Whitebait saved by local heroes and social media
Reaching out through social media
The venture started when Auckland resident and enthusiast Ruby Moore took to Facebook after seeing juvenile īnanga (whitebait) struggle to reach their adult habitat in the stream. The response couldn’t have been better.
The video on Ruby’s profile showed the native fish trying but failing to drive themselves over a low weir that extends the full width of the stream. With footage of their tails flailing in the water and several of their bodies pressed against the weir, the message was clear: this school needed help, and soon.

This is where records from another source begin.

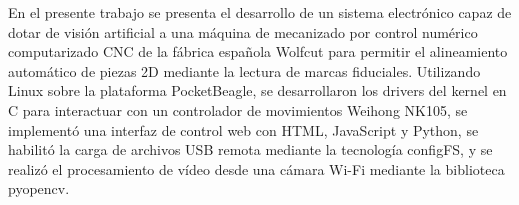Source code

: En el presente trabajo se presenta el desarrollo de un sistema electrónico capaz de dotar de visión artificial a una máquina de mecanizado por control numérico computarizado CNC de la fábrica española Wolfcut para permitir el alineamiento automático de piezas 2D mediante la lectura de marcas fiduciales.
Utilizando Linux sobre la plataforma PocketBeagle, se desarrollaron los drivers del kernel en C para interactuar con un controlador de movimientos Weihong NK105, se implementó una interfaz de control web con HTML, JavaScript y Python, se habilitó la carga de archivos USB remota mediante la tecnología configFS, y se realizó el procesamiento de vídeo desde una cámara Wi-Fi mediante la biblioteca pyopencv.
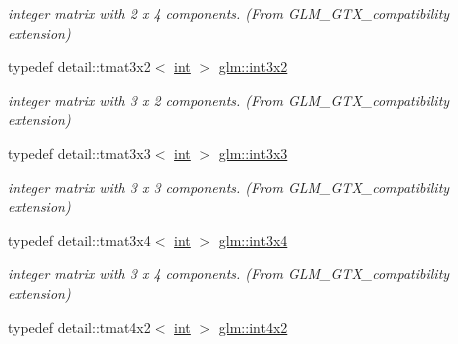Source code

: \begin{DoxyCompactItemize}
\begin{DoxyCompactList}\small\item\em integer matrix with 2 x 4 components. (From G\+L\+M\+\_\+\+G\+T\+X\+\_\+compatibility extension) \end{DoxyCompactList}\item 
\hypertarget{group__gtx__compatibility_ga8687f67c7a0a0f7b412ba63f04c56486}{}typedef detail\+::tmat3x2$<$ \hyperlink{_s_d_l__thread_8h_a6a64f9be4433e4de6e2f2f548cf3c08e}{int} $>$ \hyperlink{group__gtx__compatibility_ga8687f67c7a0a0f7b412ba63f04c56486}{glm\+::int3x2}\label{group__gtx__compatibility_ga8687f67c7a0a0f7b412ba63f04c56486}

\begin{DoxyCompactList}\small\item\em integer matrix with 3 x 2 components. (From G\+L\+M\+\_\+\+G\+T\+X\+\_\+compatibility extension) \end{DoxyCompactList}\item 
\hypertarget{group__gtx__compatibility_ga267450aec15439e4322851282c6ca5b3}{}typedef detail\+::tmat3x3$<$ \hyperlink{_s_d_l__thread_8h_a6a64f9be4433e4de6e2f2f548cf3c08e}{int} $>$ \hyperlink{group__gtx__compatibility_ga267450aec15439e4322851282c6ca5b3}{glm\+::int3x3}\label{group__gtx__compatibility_ga267450aec15439e4322851282c6ca5b3}

\begin{DoxyCompactList}\small\item\em integer matrix with 3 x 3 components. (From G\+L\+M\+\_\+\+G\+T\+X\+\_\+compatibility extension) \end{DoxyCompactList}\item 
\hypertarget{group__gtx__compatibility_ga249f25c2a60757d6e536e29a3aa6fbaf}{}typedef detail\+::tmat3x4$<$ \hyperlink{_s_d_l__thread_8h_a6a64f9be4433e4de6e2f2f548cf3c08e}{int} $>$ \hyperlink{group__gtx__compatibility_ga249f25c2a60757d6e536e29a3aa6fbaf}{glm\+::int3x4}\label{group__gtx__compatibility_ga249f25c2a60757d6e536e29a3aa6fbaf}

\begin{DoxyCompactList}\small\item\em integer matrix with 3 x 4 components. (From G\+L\+M\+\_\+\+G\+T\+X\+\_\+compatibility extension) \end{DoxyCompactList}\item 
\hypertarget{group__gtx__compatibility_ga39cdfa1a5e503bdf320783f4e5eaf534}{}typedef detail\+::tmat4x2$<$ \hyperlink{_s_d_l__thread_8h_a6a64f9be4433e4de6e2f2f548cf3c08e}{int} $>$ \hyperlink{group__gtx__compatibility_ga39cdfa1a5e503bdf320783f4e5eaf534}{glm\+::int4x2}\label{group__gtx__compatibility_ga39cdfa1a5e503bdf320783f4e5eaf534}


\end{DoxyCompactItemize}
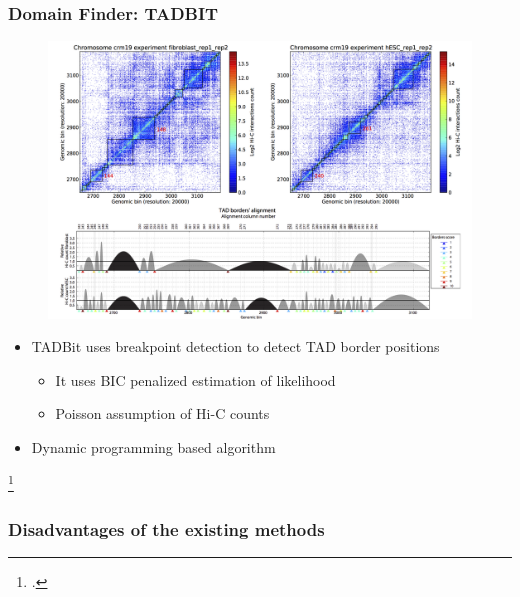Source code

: \documentclass[12pt]{beamer}
\begin{document}
\begin{frame}
\frametitle{Domain Finder: TADBIT}

\begin{figure}
\includegraphics[scale=0.5]{tadbit.png}
\end{figure}

\begin{itemize}
\item TADBit uses breakpoint detection to detect TAD border positions
\begin{itemize}
\item It uses BIC penalized estimation of likelihood
\vspace{0.1cm}
\item Poisson assumption of Hi-C counts
\end{itemize}
\vspace{0.1cm}
\item Dynamic programming based algorithm
\end{itemize}

\footcitetext{tadbit}

\end{frame}


\begin{frame}
\frametitle{Disadvantages of the existing methods}


\end{frame}



\end{document}
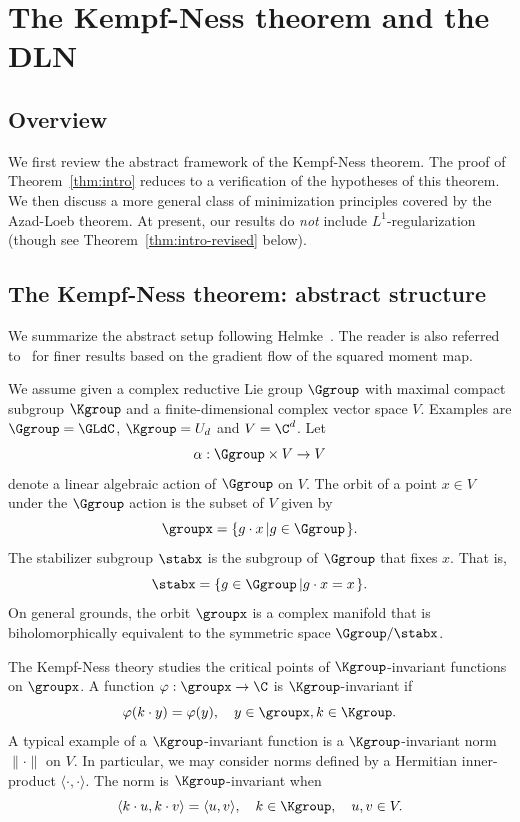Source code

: \section{The Kempf-Ness theorem and the DLN}
\label{sec:kempf-ness}
\subsection{Overview}
We first review the abstract framework of the Kempf-Ness theorem. The proof of Theorem~\ref{thm:intro} reduces to a verification of the hypotheses of this theorem. We then discuss a more general class of minimization principles covered by 
the Azad-Loeb theorem. At present, our results do {\em not\/} include $L^1$-regularization (though see Theorem~\ref{thm:intro-revised} below).


\subsection{The Kempf-Ness theorem: abstract structure}
We summarize the abstract setup  following Helmke~\cite[\S 2]{Helmke}. The reader is also referred to~\cite{Ness} for finer results based on the gradient flow of the squared moment map. 

We assume given a complex reductive Lie group $\Ggroup$ with maximal compact subgroup $\Kgroup$ and a finite-dimensional complex vector space $V$. Examples are $\Ggroup =\GLdC$, $\Kgroup = U_d$ and $V = \C^d$. Let 
\begin{equation}
\label{eq:kn1}
\alpha: \Ggroup \times  V \to V
\end{equation}
denote a linear algebraic action of $\Ggroup$ on $V$. The orbit of a point $x \in V$ under the $\Ggroup$ action is the subset of $V$ given by
\begin{equation}
\label{eq:kn2}
\groupx  = \{g\cdot x \left| g \in \Ggroup\right. \}.    
\end{equation}
The stabilizer subgroup $\stabx$ is the subgroup of $\Ggroup$ that fixes $x$. That is, 
\begin{equation}
\label{eq:kn3}
\stabx  = \{g \in \Ggroup  \left| g\cdot x= x\right. \}.    
\end{equation}
On general grounds, the orbit $\groupx$ is a complex manifold that is biholomorphically equivalent to the symmetric space $\Ggroup/\stabx$. 

The Kempf-Ness theory studies the critical points of $\Kgroup$-invariant functions on $\groupx$. A function $\varphi: \groupx \to \C$ is $\Kgroup$-invariant if 
\[ \varphi(k\cdot y) = \varphi (y), \quad y \in \groupx, k \in \Kgroup.\]
A typical example of a $\Kgroup$-invariant function is a $\Kgroup$-invariant norm $\|\cdot \|$ on $V$. In particular, we may consider norms defined by a Hermitian inner-product $\langle \cdot, \cdot \rangle$. The norm is $\Kgroup$-invariant when 
\[ \langle k\cdot u, k \cdot v \rangle = \langle u, v \rangle, \quad k \in \Kgroup, \quad u,v \in V.\]

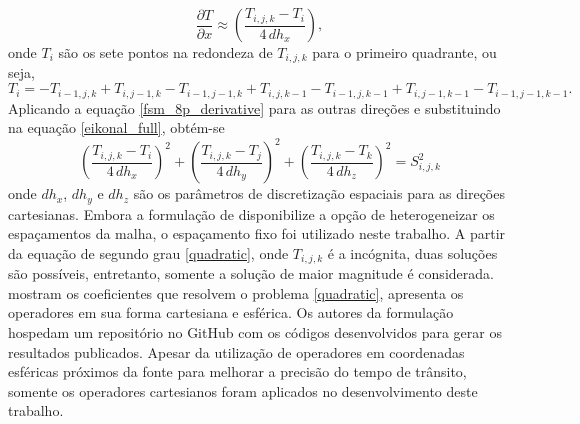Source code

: \begin{equation}
	\dfrac{\partial T}{\partial x} \approx \left(\dfrac{T_{i,j,k} - T_i}{4\, dh_x}\right),
	\label{fsm_8p_derivative}
\end{equation}
\noindent onde $T_i$ são os sete pontos na redondeza de $T_{i,j,k}$ para o primeiro quadrante, ou seja,
\begin{equation}
	T_i = - T_{i-1,j,k} + T_{i,j-1,k} - T_{i-1,j-1,k} + T_{i,j,k-1} - T_{i-1,j,k-1} + T_{i,j-1,k-1} - T_{i-1,j-1,k-1}.
\end{equation} 
\noindent Aplicando a equação \ref{fsm_8p_derivative} para as outras direções e substituindo na equação \ref{eikonal_full}, obtém-se
\begin{equation}
	\left(\dfrac{T_{i,j,k} - T_i}{4\,dh_x}\right)^2 + \left(\dfrac{T_{i,j,k} - T_j}{4\,dh_y}\right)^2 + \left(\dfrac{T_{i,j,k} - T_k}{4\,dh_z}\right)^2 = S^2_{i,j,k}
	\label{quadratic}
\end{equation}
\noindent onde $dh_x$, $dh_y$ e $dh_z$ são os parâmetros de discretização espaciais para as direções cartesianas. Embora a formulação de  disponibilize a opção de heterogeneizar os espaçamentos da malha, o espaçamento fixo foi utilizado neste trabalho. A partir da equação de segundo grau \ref{quadratic}, onde $T_{i,j,k}$ é a incógnita, duas soluções são possíveis, entretanto, somente a solução de maior magnitude é considerada.  mostram os coeficientes que resolvem o problema \ref{quadratic}, apresenta os operadores em sua forma cartesiana e esférica. Os autores da formulação hospedam um repositório no GitHub com os códigos desenvolvidos para gerar os resultados publicados. Apesar da utilização de operadores em coordenadas esféricas próximos da fonte para melhorar a precisão do tempo de trânsito, somente os operadores cartesianos foram aplicados no desenvolvimento deste trabalho.        

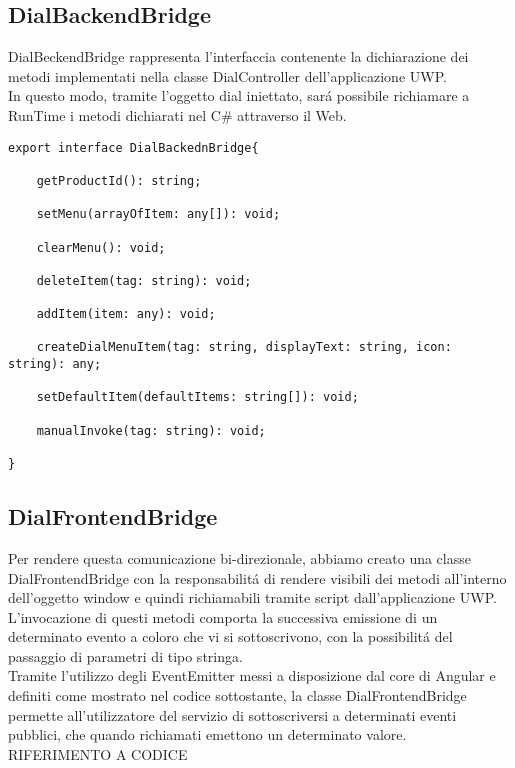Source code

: \newpage
\subsection{DialBackendBridge}

DialBeckendBridge rappresenta l'interfaccia contenente la dichiarazione dei metodi implementati nella classe DialController dell'applicazione UWP.\\
In questo modo, tramite l'oggetto dial iniettato, sará possibile richiamare a RunTime i metodi dichiarati nel C\# attraverso il Web.\\

\vspace{1.0cm}
\begin{lstlisting}[caption={Interfaccia DialBackendBridge},style=javaScriptCode]
export interface DialBackednBridge{
		
	getProductId(): string;
	
	setMenu(arrayOfItem: any[]): void;
	
	clearMenu(): void;
	
	deleteItem(tag: string): void;
	
	addItem(item: any): void;
	
	createDialMenuItem(tag: string, displayText: string, icon: string): any;
	
	setDefaultItem(defaultItems: string[]): void;
	
	manualInvoke(tag: string): void;		

}		
\end{lstlisting} 
\vspace{1.0cm}

\newpage
\subsection{DialFrontendBridge}

Per rendere questa comunicazione bi-direzionale, abbiamo creato una classe DialFrontendBridge con la responsabilitá di rendere visibili dei metodi all'interno dell'oggetto window e quindi richiamabili tramite script dall'applicazione UWP.\\

L'invocazione di questi metodi comporta la successiva emissione di un determinato evento a coloro che vi si sottoscrivono, con la possibilitá del passaggio di parametri di tipo stringa.\\

Tramite l'utilizzo degli EventEmitter messi a disposizione dal core di Angular e definiti come mostrato nel codice sottostante, la classe DialFrontendBridge permette all'utilizzatore del servizio di sottoscriversi a determinati eventi pubblici, che quando richiamati emettono un determinato valore. RIFERIMENTO A CODICE \\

Thanks to the many shares and comments, it didn’t take long before the video reached Shane Wright of Fish Passage Solutions, who pledged to retrofit the weir with a fish ladder.
A timely intervention
Auckland Council’s biodiversity team then stepped in with a unique design that Shane used to build the fish ladder and install it in time to help the last of the whitebait run over the weir.
“It is a timely intervention for these stragglers,” says regional advisor Matt Bloxham, "because the stream’s lower reaches become ever less hospitable and oxygenated as the summer draws on."
“While there is normally greater benefit in removing redundant weirs outright, which is what Auckland Council is doing across the region, there is certain advantage from retaining and retrofitting a ladder to the Paturoa weir."
The recently discovered giant kōkopu – another whitebait species now rare in the Auckland region – are a surprising scaly addition to the īnanga success story and will also benefit from the Paturoa intervention.